24 hours after their graduation, I hosted 24 youth with our mutual shock, silence, sobs, stories, and unanswerable questions. One life lesson we learned was that you can’t guarantee safety, no matter how many safety steps you take. The lesson was not worth the cost.

The next year, after another annual all-night sober celebration, we told the participants to sleep it off.

How have you learned that you can’t guarantee someone’s safety? Given that there are no guarantees, what steps do you take to seek safety for yourself and others? How might this reflection affect your response to this week’s guns and graduations?

The Happy Hypocrite (Colorado Kool-Aid Continued)

man sitting on steps posing

I told my psychology professor what had happened and that I was never going back. He said, “If you don’t go back, you won’t complete the assignment; you will get a D. If you complete the assignment; you’ll probably earn an A or B. You choose.”

“But what if that guy’s still there? How can I face him?” I whined. My teacher replied, “I hope he is there. Then you can apologize for the buckle and ask him for another chance.” 

I went. He was. I did. He invited me to sit and talk. He gave me another chance.

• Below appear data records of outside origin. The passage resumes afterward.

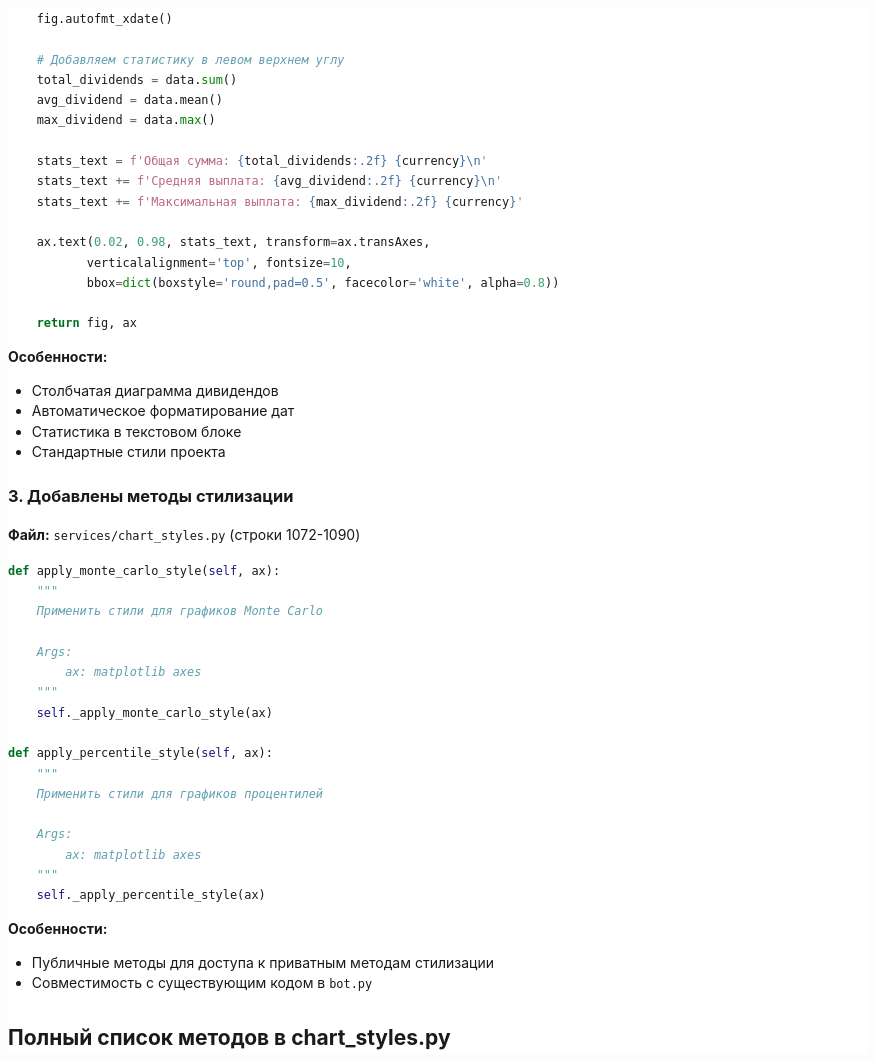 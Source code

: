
 ```python
    fig.autofmt_xdate()
    
    # Добавляем статистику в левом верхнем углу
    total_dividends = data.sum()
    avg_dividend = data.mean()
    max_dividend = data.max()
    
    stats_text = f'Общая сумма: {total_dividends:.2f} {currency}\n'
    stats_text += f'Средняя выплата: {avg_dividend:.2f} {currency}\n'
    stats_text += f'Максимальная выплата: {max_dividend:.2f} {currency}'
    
    ax.text(0.02, 0.98, stats_text, transform=ax.transAxes, 
           verticalalignment='top', fontsize=10,
           bbox=dict(boxstyle='round,pad=0.5', facecolor='white', alpha=0.8))
    
    return fig, ax
```

**Особенности:**
- Столбчатая диаграмма дивидендов
- Автоматическое форматирование дат
- Статистика в текстовом блоке
- Стандартные стили проекта

### 3. Добавлены методы стилизации

**Файл:** `services/chart_styles.py` (строки 1072-1090)

```python
def apply_monte_carlo_style(self, ax):
    """
    Применить стили для графиков Monte Carlo
    
    Args:
        ax: matplotlib axes
    """
    self._apply_monte_carlo_style(ax)

def apply_percentile_style(self, ax):
    """
    Применить стили для графиков процентилей
    
    Args:
        ax: matplotlib axes
    """
    self._apply_percentile_style(ax)
```

**Особенности:**
- Публичные методы для доступа к приватным методам стилизации
- Совместимость с существующим кодом в `bot.py`

## Полный список методов в chart_styles.py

During the first 20 minutes of a 1000 worship services in my 20 years of living, I had been told I was forgiven. Sometimes I paid more attention than others. Here I was truly experiencing forgiveness in an unforgettable way.

That man became the first of many persons with alcohol use disorder whose story I’ve heard and whose path I’ve walked alongside. I have seen families, lives, and relationships ruined by severe problem drinking—some publicly, some privately. I have seen people find a way to live an abundant life one day at a time through the help of a community and a higher power.

As I grew older, I would learn that Jesus of Nazareth had a few things to say about hypocrites.  Many people tell me they don’t come to church because it’s full of hypocrites. I’m quick to quip: “There’s always room for one more.”  

That day, I became a happy hypocrite, because my clueless belt buckle led to forgiveness which led to trust. Today I join other happy hypocrites who share a vision of God’s Kingdom that we strive for and never complete. What we proclaim is always greater than what we accomplish. Somewhere between being a damned no-good do-gooder and fulfilling all God’s good will for the whole creation lies where you and I find ourselves along the path.

When have you been given a second chance? How have you been told you are forgiven by God? What’s your story of when you forgave another person? What is a hope, a vision, a dream you have that you can never fully fulfill?